The last thing a debtor wants to hear is that someone, either a creditor or the bankruptcy trustee, has objected to discharge. What does that mean, why did they object and, most importantly, what should you do?
What does it mean?
Under the Bankruptcy Code a creditor or other party in interest can object to the discharge of a specific debt or to discharge in general. What that means is the creditor is saying that the debtor should not be relieved of the obligation to pay a debt, or all debts. It means that they want to prevent the debtor from getting the thing that is the sole purpose in filing bankruptcy: a discharge of liability. Debts that are included in a bankruptcy but are not discharged in that bankruptcy cannot be discharged in a later bankruptcy, so an objection to discharge is a big deal. Objections to discharge of individual debts are not common. Most cases go through without any objections whatsoever. But, when they happen, the consequences can be devastating.
Why did they object?
When a creditor objects to discharge of a specific debt, it means the creditor believes he has grounds under the Bankruptcy Code to convince the court that a particular debt shouldn’t be discharged. Those grounds are very narrow. A creditor can’t just say, “well, I don’t think the debtor should get a discharge.” The Bankruptcy Code gives several grounds for denying discharge of a debt, but the most common are (1) the debt was incurred fraudulently; (2) the debt was caused by driving under the influence of drugs or alcohol; or (3) the debt results from the intentional destruction of property of the creditor. Number 1 is by far the most common. It means that in incurring a debt, the debtor wasn’t truthful and acted with the intent to have the creditor rely on the lie. For example, the debtor put on a credit application that she makes $20,000 per month when she only makes $20,000 per year. If an objection to discharge of a particular debt is upheld, the debtor still receives a discharge of all other debts.

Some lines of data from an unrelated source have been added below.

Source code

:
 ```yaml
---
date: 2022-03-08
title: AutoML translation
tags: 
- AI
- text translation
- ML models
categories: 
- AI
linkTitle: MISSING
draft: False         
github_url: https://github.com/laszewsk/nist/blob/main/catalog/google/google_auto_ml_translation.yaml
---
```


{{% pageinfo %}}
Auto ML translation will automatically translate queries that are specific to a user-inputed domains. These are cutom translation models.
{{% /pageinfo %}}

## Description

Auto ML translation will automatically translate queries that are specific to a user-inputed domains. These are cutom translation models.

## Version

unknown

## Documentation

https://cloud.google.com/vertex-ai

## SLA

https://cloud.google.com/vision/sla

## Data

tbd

In the case of an objection to the discharge in general, it means that the trustee (it’s usually the trustee who objects to discharge in general) believes the debtor isn’t cooperating in administering the estate. For example, the debtor has hidden assets or destroyed documents that would give a full picture of her financial situation. Objections to discharge in general are even more rare than objections to discharge of a particular debt. One of the most common objections comes from the debtor’s failure to turn over any tax refund that she received to the trustee.
What should you do?
A non-dischargeability action is brought as an adversary proceeding, which is a lawsuit within the bankruptcy. It is started by filing a complaint that sets out the alleged grounds for denying discharge. It then proceeds through the various stages of litigation, eventually ending in a trial if it can’t be settled. This can be time-consuming and quite expensive. The fee a debtor paid to her attorney to do the bankruptcy will generally not cover defending an adversary proceeding. Still, the debtor must defend the action. Otherwise the discharge will likely be denied and the bankruptcy will have been in vain. Even if the objection is just as to a single debt, very often that debt is one of the primary reasons the debtor filed in the first place. And while a person can represent herself, the law surrounding discharge of debts is complicated. You really need to get competent legal counsel.